Task requirements:
Once you know how many lines below hold "aSHM", reply with that number and add nothing.
**** Records to use ****
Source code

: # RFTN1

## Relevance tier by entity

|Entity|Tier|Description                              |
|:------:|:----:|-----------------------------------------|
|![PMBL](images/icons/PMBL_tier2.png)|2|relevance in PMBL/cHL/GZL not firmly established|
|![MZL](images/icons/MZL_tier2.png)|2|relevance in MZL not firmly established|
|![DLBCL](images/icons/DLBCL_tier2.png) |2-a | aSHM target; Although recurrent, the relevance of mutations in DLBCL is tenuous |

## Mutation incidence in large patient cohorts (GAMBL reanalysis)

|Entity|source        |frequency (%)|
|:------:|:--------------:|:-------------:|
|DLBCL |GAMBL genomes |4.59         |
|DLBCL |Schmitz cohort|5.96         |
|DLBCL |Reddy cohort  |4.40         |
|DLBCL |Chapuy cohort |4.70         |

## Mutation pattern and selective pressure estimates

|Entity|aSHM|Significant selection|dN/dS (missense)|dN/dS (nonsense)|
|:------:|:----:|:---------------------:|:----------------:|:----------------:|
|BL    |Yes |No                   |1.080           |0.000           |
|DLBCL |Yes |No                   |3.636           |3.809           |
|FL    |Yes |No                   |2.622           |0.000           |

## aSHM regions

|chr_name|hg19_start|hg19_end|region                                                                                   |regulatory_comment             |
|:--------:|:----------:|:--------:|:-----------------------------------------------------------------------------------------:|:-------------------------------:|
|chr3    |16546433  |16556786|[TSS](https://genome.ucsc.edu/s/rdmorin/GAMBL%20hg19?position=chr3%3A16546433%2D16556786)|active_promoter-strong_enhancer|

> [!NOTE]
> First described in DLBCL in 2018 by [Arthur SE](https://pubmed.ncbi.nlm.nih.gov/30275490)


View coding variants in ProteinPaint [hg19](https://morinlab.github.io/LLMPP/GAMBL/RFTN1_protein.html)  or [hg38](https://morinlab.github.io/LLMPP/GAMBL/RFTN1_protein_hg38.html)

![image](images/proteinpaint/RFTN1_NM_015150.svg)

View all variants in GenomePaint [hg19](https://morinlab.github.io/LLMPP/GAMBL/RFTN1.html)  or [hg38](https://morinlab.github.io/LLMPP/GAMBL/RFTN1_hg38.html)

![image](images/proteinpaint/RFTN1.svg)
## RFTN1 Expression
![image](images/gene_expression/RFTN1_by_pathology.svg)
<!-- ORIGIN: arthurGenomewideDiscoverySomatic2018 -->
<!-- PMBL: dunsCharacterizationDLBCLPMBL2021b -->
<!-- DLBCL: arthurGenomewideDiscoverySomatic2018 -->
****
Your response:
3